Orwell não conhecia profundamente as origens da guerra, os duradouros conflitos políticos entre os grupos de esquerda de Barcelona e menos ainda os problemas concernentes às relações entre o governo republicano em Valência e as diversas forças políticas na Catalunha (PRESTON, 2018). O escritor teve muitas dificuldades com o espanhol e o catalão. Em sua coleção de cartas, resenhas e ensaios não há indicação alguma de que antes da guerra tivera o menor contato com o idioma ou lido um livro em espanhol, sobre a guerra ou qualquer outro tema. No limite, pela sua repulsa à União Soviética, Orwell condenou a República espanhola como uma incipiente ditadura stalinista (Ibidem).
Preston (2018) defende a tese de que no livro Lutando na Espanha e em sua versão cinematográfica, Terra e liberdade, de Ken Loach, um episódio secundário (neste caso, as jornadas de maio de 1937 em Barcelona) foi utilizado como mote para caracterizar os problemas centrais da guerra, para em seguida se tornar uma chave explicativa perversa das razões que explicariam a derrota republicana. No fim, o enunciado que sustenta tanto o livro como o filme é que foi a repressão stalinista que levou Franco à vitória (Ibidem).

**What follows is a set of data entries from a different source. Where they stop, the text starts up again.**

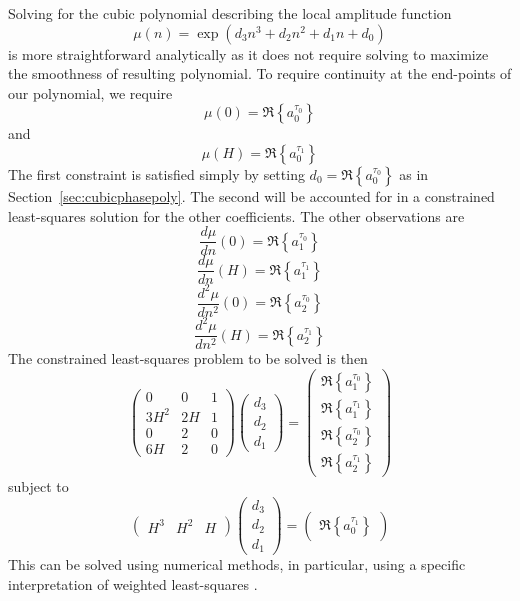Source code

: \documentclass[letterpaper,12pt]{report}
\begin{document}
Solving for the cubic polynomial describing the local amplitude function
\begin{equation}
    \mu(n) = \exp \left(d_3 n^{3} + d_2 n^{2} + d_1 n + d_0 \right)
\end{equation}
is more straightforward analytically as it does not require solving to maximize
the smoothness of resulting polynomial. To require continuity at the end-points
of our polynomial, we require
\[
    \mu(0) = \Re \left\{ a^{\tau_0}_0 \right\}
\]
and
\[
    \mu(H) = \Re \left\{ a^{\tau_1}_0 \right\}
\]
The first constraint is satisfied simply by setting $d_0 = \Re \left\{
a^{\tau_0}_0 \right\}$ as in Section~\ref{sec:cubicphasepoly}. The second will be
accounted for in a constrained least-squares solution for the other
coefficients. The other observations are
\[
    \frac{d \mu}{dn} (0) = \Re \left\{ a^{\tau_0}_1 \right\}
\]
\[
    \frac{d \mu}{dn} (H) = \Re \left\{ a^{\tau_1}_1 \right\}
\]
\[
    \frac{d^2 \mu}{dn^2} (0) = \Re \left\{ a^{\tau_0}_2 \right\}
\]
\[
    \frac{d^2 \mu}{dn^2} (H) = \Re \left\{ a^{\tau_1}_2 \right\}
\]
The constrained least-squares problem to be solved is then
\begin{equation}
    \begin{pmatrix}
        0 & 0 & 1 \\
        3 H^2 & 2 H & 1 \\
        0 & 2 & 0 \\
        6 H & 2 & 0
    \end{pmatrix}
    \begin{pmatrix}
        d_3 \\
        d_2 \\
        d_1
    \end{pmatrix}
    =
    \begin{pmatrix}
        \Re \left\{ a^{\tau_0}_1 \right\} \\
        \Re \left\{ a^{\tau_1}_1 \right\} \\
        \Re \left\{ a^{\tau_0}_2 \right\} \\
        \Re \left\{ a^{\tau_1}_2 \right\}
    \end{pmatrix}
\end{equation}
subject to
\[
    \begin{pmatrix}
        H^3 & H^2 & H
    \end{pmatrix}
    \begin{pmatrix}
        d_3 \\
        d_2 \\
        d_1
    \end{pmatrix}
    =
    \begin{pmatrix}
        \Re \left\{ a^{\tau_1}_0 \right\}
    \end{pmatrix}
\]
This can be solved using numerical methods, in particular, using a specific
interpretation of weighted least-squares \cite[p.~266]{golub1996matrix}.
\end{document}
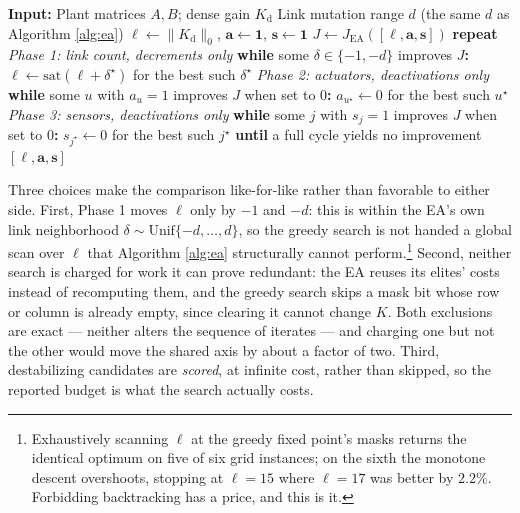 \begin{algorithm}%
\caption{Greedy pruning (monotone backward elimination)}
\label{alg:greedy}
\begin{algorithmic}[1]
\Statex \textbf{Input:}
\Statex \quad Plant matrices $A, B$; dense gain $K_\mathrm{d}$
\Statex \quad Link mutation range $d$ (the same $d$ as Algorithm \ref{alg:ea})
\State $\ell \gets \|K_\mathrm{d}\|_0$, \; $\mathbf{a} \gets \mathbf{1}$, \; $\mathbf{s} \gets \mathbf{1}$
\State $J \gets J_\mathrm{EA}([\ell,\mathbf{a},\mathbf{s}])$
\State \textbf{repeat}
\Statex \quad \textit{Phase 1: link count, decrements only}
\State \quad \textbf{while} some $\delta \in \{-1, -d\}$ improves $J$\textbf{:}
\State \quad \quad $\ell \gets \mathrm{sat}(\ell + \delta^\star)$ for the best such $\delta^\star$
\Statex \quad \textit{Phase 2: actuators, deactivations only}
\State \quad \textbf{while} some $u$ with $a_u = 1$ improves $J$ when set to $0$\textbf{:}
\State \quad \quad $a_{u^\star} \gets 0$ for the best such $u^\star$
\Statex \quad \textit{Phase 3: sensors, deactivations only}
\State \quad \textbf{while} some $j$ with $s_j = 1$ improves $J$ when set to $0$\textbf{:}
\State \quad \quad $s_{j^\star} \gets 0$ for the best such $j^\star$
\State \textbf{until} a full cycle yields no improvement
\State \Return $[\ell, \mathbf{a}, \mathbf{s}]$
\end{algorithmic}
\end{algorithm}

Three choices make the comparison like-for-like rather than favorable to either
side. First, Phase 1 moves $\ell$ only by $-1$ and $-d$: this is within the EA's
own link neighborhood $\delta \sim \mathrm{Unif}\{-d,\dots,d\}$, so the greedy
search is not handed a global scan over $\ell$ that Algorithm \ref{alg:ea}
structurally cannot perform.\footnote{Exhaustively scanning $\ell$ at the greedy
fixed point's masks returns the identical optimum on five of six grid instances;
on the sixth the monotone descent overshoots, stopping at $\ell = 15$ where
$\ell = 17$ was better by $2.2\%$. Forbidding backtracking has a price, and this
is it.} Second, neither search is charged for work it can prove redundant: the
EA reuses its elites' costs instead of recomputing them, and the greedy search
skips a mask bit whose row or column is already empty, since clearing it cannot
change $K$. Both exclusions are exact --- neither alters the sequence of
iterates --- and charging one but not the other would move the shared axis by
about a factor of two. Third, destabilizing candidates are \emph{scored}, at
infinite cost, rather than skipped, so the reported budget is what the search
actually costs.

O equívoco mais patente do livro é a noção subjacente de que a liquidação da revolução esteve na base da derrota final da República. A obra de Orwell e, mais ainda, o filme de Loach levam o leitor/espectador a esquecer que República foi derrotada por Franco, Hitler, Mussolini e o interesse mal-entendido ou a pusilanimidade dos governos britânico, francês e norte-americano. Mesmo que todo testemunho ocular possa ser utilizado como fonte histórica, o problema neste caso é que o livro serviu posteriormente como parte de uma determinada narrativa da guerra fria (Ibidem).
O dramático desfecho da guerra civil espanhola, com os enfrentamentos entre as próprias forças republicanas, marcou durante décadas as relações entre as forças antifranquistas no exílio. O papel que as forças políticas de esquerda desempenharam no conflito foi utilizado como arma nas incessantes controvérsias entre socialistas, republicanos, libertários e comunistas (HERNÁNDEZ SÁNCHEZ, 2010). Nos anos subsequentes, as avaliações sobre os acertos e erros cometidos durante a guerra determinaram o surgimento de linhas de fratura entre os comunistas.
Velhos militantes socialistas, como o espanhol Justo Martínez Amutio, também projetaram a ideia-força da chantagem exercida por parte de uma potência estrangeira sobre a vontade soberana da República espanhola. Por outro lado, em virtude da concorrência com o comunismo ao longo de toda a guerra e a partir de episódios de enfrentamentos violentos, como as chamadas jornadas de maio de 1937 em Barcelona, não é de se estranhar que o anarquismo seja um dos setores ideológicos que mais contribuiu para a percepção negativa dos comunistas espanhóis daquele período (Ibidem).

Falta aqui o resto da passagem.